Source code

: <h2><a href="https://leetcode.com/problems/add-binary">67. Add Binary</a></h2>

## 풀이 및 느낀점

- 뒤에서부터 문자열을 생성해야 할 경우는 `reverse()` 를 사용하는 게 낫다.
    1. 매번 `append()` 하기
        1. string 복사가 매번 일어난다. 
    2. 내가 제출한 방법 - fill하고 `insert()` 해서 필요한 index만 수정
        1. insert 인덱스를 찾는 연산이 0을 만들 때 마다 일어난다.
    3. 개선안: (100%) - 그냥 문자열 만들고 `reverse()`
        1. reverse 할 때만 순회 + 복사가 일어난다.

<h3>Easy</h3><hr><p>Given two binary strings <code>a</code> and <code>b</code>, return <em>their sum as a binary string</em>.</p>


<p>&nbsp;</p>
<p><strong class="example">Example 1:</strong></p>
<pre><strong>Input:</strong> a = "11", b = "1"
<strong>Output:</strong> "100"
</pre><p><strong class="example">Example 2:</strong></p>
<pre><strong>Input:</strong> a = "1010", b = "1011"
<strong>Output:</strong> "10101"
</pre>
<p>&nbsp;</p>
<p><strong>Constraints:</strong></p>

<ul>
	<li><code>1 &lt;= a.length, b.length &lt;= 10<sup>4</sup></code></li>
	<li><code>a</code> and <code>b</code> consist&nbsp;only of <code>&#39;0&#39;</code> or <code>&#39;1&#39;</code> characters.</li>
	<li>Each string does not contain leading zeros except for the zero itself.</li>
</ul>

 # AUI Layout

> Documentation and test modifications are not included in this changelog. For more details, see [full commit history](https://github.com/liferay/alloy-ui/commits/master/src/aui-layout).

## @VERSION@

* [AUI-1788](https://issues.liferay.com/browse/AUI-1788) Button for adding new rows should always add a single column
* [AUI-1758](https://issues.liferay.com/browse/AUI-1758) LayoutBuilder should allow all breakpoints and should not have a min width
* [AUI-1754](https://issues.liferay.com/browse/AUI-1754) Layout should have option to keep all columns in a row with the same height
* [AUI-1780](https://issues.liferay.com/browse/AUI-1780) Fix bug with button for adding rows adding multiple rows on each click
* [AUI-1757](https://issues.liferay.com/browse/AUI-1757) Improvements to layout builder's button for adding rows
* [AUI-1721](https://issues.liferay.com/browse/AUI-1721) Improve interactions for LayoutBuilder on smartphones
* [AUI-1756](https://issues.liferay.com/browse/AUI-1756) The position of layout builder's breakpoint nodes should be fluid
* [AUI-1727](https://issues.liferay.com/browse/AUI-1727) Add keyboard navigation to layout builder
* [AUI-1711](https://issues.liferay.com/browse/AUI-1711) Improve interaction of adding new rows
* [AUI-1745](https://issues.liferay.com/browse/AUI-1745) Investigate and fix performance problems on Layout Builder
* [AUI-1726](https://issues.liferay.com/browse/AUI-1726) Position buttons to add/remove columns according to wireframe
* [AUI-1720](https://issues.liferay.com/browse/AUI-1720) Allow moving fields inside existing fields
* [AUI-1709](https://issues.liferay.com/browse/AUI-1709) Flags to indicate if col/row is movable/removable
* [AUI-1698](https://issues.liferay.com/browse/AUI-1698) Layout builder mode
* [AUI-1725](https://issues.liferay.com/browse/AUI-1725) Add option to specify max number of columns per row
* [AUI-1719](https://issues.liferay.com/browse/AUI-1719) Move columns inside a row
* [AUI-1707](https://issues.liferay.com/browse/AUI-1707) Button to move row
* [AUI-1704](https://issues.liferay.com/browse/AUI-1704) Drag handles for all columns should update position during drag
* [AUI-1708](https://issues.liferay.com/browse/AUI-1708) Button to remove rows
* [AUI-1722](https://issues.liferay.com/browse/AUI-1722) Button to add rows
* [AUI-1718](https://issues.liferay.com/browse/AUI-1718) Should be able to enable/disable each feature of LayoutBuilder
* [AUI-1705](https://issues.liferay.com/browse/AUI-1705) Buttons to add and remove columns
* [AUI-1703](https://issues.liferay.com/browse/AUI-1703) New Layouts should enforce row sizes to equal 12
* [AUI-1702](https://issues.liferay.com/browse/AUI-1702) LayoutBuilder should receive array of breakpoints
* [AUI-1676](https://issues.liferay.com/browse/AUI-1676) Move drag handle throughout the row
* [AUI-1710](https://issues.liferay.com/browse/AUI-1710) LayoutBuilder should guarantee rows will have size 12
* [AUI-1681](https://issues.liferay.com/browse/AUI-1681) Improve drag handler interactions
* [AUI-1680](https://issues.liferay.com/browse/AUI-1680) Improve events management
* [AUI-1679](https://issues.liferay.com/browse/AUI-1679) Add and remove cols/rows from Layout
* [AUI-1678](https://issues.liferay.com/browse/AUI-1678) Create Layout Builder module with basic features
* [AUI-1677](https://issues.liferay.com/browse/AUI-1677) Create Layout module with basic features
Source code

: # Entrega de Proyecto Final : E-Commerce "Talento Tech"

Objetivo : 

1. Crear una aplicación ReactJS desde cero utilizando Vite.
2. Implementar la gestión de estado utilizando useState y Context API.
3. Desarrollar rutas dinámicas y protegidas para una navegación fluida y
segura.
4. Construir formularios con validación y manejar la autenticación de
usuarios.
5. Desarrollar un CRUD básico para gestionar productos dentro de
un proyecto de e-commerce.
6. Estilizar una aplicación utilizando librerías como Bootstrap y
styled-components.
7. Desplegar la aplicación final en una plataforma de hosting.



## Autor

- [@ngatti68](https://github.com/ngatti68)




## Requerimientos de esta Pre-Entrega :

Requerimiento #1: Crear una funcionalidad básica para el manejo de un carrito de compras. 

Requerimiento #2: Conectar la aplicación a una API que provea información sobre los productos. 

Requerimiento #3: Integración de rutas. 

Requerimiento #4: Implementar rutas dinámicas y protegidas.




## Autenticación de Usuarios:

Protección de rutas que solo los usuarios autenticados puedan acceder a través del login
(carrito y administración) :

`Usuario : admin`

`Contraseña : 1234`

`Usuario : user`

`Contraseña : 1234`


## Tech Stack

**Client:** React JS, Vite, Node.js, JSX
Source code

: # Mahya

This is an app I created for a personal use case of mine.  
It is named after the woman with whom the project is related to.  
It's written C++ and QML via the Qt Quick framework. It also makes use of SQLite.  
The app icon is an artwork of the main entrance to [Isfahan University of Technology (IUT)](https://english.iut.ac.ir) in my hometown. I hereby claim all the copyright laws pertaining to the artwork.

------------------------------------------------------------------------

Directions
Repeat the entries exactly, all of them.

Answer section
Source code

: <h2><a href="https://leetcode.com/problems/add-binary">67. Add Binary</a></h2>

## 풀이 및 느낀점

- 뒤에서부터 문자열을 생성해야 할 경우는 `reverse()` 를 사용하는 게 낫다.
    1. 매번 `append()` 하기
        1. string 복사가 매번 일어난다. 
    2. 내가 제출한 방법 - fill하고 `insert()` 해서 필요한 index만 수정
        1. insert 인덱스를 찾는 연산이 0을 만들 때 마다 일어난다.
    3. 개선안: (100%) - 그냥 문자열 만들고 `reverse()`
        1. reverse 할 때만 순회 + 복사가 일어난다.

<h3>Easy</h3><hr><p>Given two binary strings <code>a</code> and <code>b</code>, return <em>their sum as a binary string</em>.</p>


<p>&nbsp;</p>
<p><strong class="example">Example 1:</strong></p>
<pre><strong>Input:</strong> a = "11", b = "1"
<strong>Output:</strong> "100"
</pre><p><strong class="example">Example 2:</strong></p>
<pre><strong>Input:</strong> a = "1010", b = "1011"
<strong>Output:</strong> "10101"
</pre>
<p>&nbsp;</p>
<p><strong>Constraints:</strong></p>

<ul>
	<li><code>1 &lt;= a.length, b.length &lt;= 10<sup>4</sup></code></li>
	<li><code>a</code> and <code>b</code> consist&nbsp;only of <code>&#39;0&#39;</code> or <code>&#39;1&#39;</code> characters.</li>
	<li>Each string does not contain leading zeros except for the zero itself.</li>
</ul>

 # AUI Layout

> Documentation and test modifications are not included in this changelog. For more details, see [full commit history](https://github.com/liferay/alloy-ui/commits/master/src/aui-layout).

## @VERSION@

* [AUI-1788](https://issues.liferay.com/browse/AUI-1788) Button for adding new rows should always add a single column
* [AUI-1758](https://issues.liferay.com/browse/AUI-1758) LayoutBuilder should allow all breakpoints and should not have a min width
* [AUI-1754](https://issues.liferay.com/browse/AUI-1754) Layout should have option to keep all columns in a row with the same height
* [AUI-1780](https://issues.liferay.com/browse/AUI-1780) Fix bug with button for adding rows adding multiple rows on each click
* [AUI-1757](https://issues.liferay.com/browse/AUI-1757) Improvements to layout builder's button for adding rows
* [AUI-1721](https://issues.liferay.com/browse/AUI-1721) Improve interactions for LayoutBuilder on smartphones
* [AUI-1756](https://issues.liferay.com/browse/AUI-1756) The position of layout builder's breakpoint nodes should be fluid
* [AUI-1727](https://issues.liferay.com/browse/AUI-1727) Add keyboard navigation to layout builder
* [AUI-1711](https://issues.liferay.com/browse/AUI-1711) Improve interaction of adding new rows
* [AUI-1745](https://issues.liferay.com/browse/AUI-1745) Investigate and fix performance problems on Layout Builder
* [AUI-1726](https://issues.liferay.com/browse/AUI-1726) Position buttons to add/remove columns according to wireframe
* [AUI-1720](https://issues.liferay.com/browse/AUI-1720) Allow moving fields inside existing fields
* [AUI-1709](https://issues.liferay.com/browse/AUI-1709) Flags to indicate if col/row is movable/removable
* [AUI-1698](https://issues.liferay.com/browse/AUI-1698) Layout builder mode
* [AUI-1725](https://issues.liferay.com/browse/AUI-1725) Add option to specify max number of columns per row
* [AUI-1719](https://issues.liferay.com/browse/AUI-1719) Move columns inside a row
* [AUI-1707](https://issues.liferay.com/browse/AUI-1707) Button to move row
* [AUI-1704](https://issues.liferay.com/browse/AUI-1704) Drag handles for all columns should update position during drag
* [AUI-1708](https://issues.liferay.com/browse/AUI-1708) Button to remove rows
* [AUI-1722](https://issues.liferay.com/browse/AUI-1722) Button to add rows
* [AUI-1718](https://issues.liferay.com/browse/AUI-1718) Should be able to enable/disable each feature of LayoutBuilder
* [AUI-1705](https://issues.liferay.com/browse/AUI-1705) Buttons to add and remove columns
* [AUI-1703](https://issues.liferay.com/browse/AUI-1703) New Layouts should enforce row sizes to equal 12
* [AUI-1702](https://issues.liferay.com/browse/AUI-1702) LayoutBuilder should receive array of breakpoints
* [AUI-1676](https://issues.liferay.com/browse/AUI-1676) Move drag handle throughout the row
* [AUI-1710](https://issues.liferay.com/browse/AUI-1710) LayoutBuilder should guarantee rows will have size 12
* [AUI-1681](https://issues.liferay.com/browse/AUI-1681) Improve drag handler interactions
* [AUI-1680](https://issues.liferay.com/browse/AUI-1680) Improve events management
* [AUI-1679](https://issues.liferay.com/browse/AUI-1679) Add and remove cols/rows from Layout
* [AUI-1678](https://issues.liferay.com/browse/AUI-1678) Create Layout Builder module with basic features
* [AUI-1677](https://issues.liferay.com/browse/AUI-1677) Create Layout module with basic features
Source code

: # Entrega de Proyecto Final : E-Commerce "Talento Tech"

Objetivo : 

1. Crear una aplicación ReactJS desde cero utilizando Vite.
2. Implementar la gestión de estado utilizando useState y Context API.
3. Desarrollar rutas dinámicas y protegidas para una navegación fluida y
segura.
4. Construir formularios con validación y manejar la autenticación de
usuarios.
5. Desarrollar un CRUD básico para gestionar productos dentro de
un proyecto de e-commerce.
6. Estilizar una aplicación utilizando librerías como Bootstrap y
styled-components.
7. Desplegar la aplicación final en una plataforma de hosting.



## Autor

- [@ngatti68](https://github.com/ngatti68)




## Requerimientos de esta Pre-Entrega :

Requerimiento #1: Crear una funcionalidad básica para el manejo de un carrito de compras. 

Requerimiento #2: Conectar la aplicación a una API que provea información sobre los productos. 

Requerimiento #3: Integración de rutas. 

Requerimiento #4: Implementar rutas dinámicas y protegidas.




## Autenticación de Usuarios:

Protección de rutas que solo los usuarios autenticados puedan acceder a través del login
(carrito y administración) :

`Usuario : admin`

`Contraseña : 1234`

`Usuario : user`

`Contraseña : 1234`


## Tech Stack

**Client:** React JS, Vite, Node.js, JSX
Source code

: # Mahya

This is an app I created for a personal use case of mine.  
It is named after the woman with whom the project is related to.  
It's written C++ and QML via the Qt Quick framework. It also makes use of SQLite.  
The app icon is an artwork of the main entrance to [Isfahan University of Technology (IUT)](https://english.iut.ac.ir) in my hometown. I hereby claim all the copyright laws pertaining to the artwork.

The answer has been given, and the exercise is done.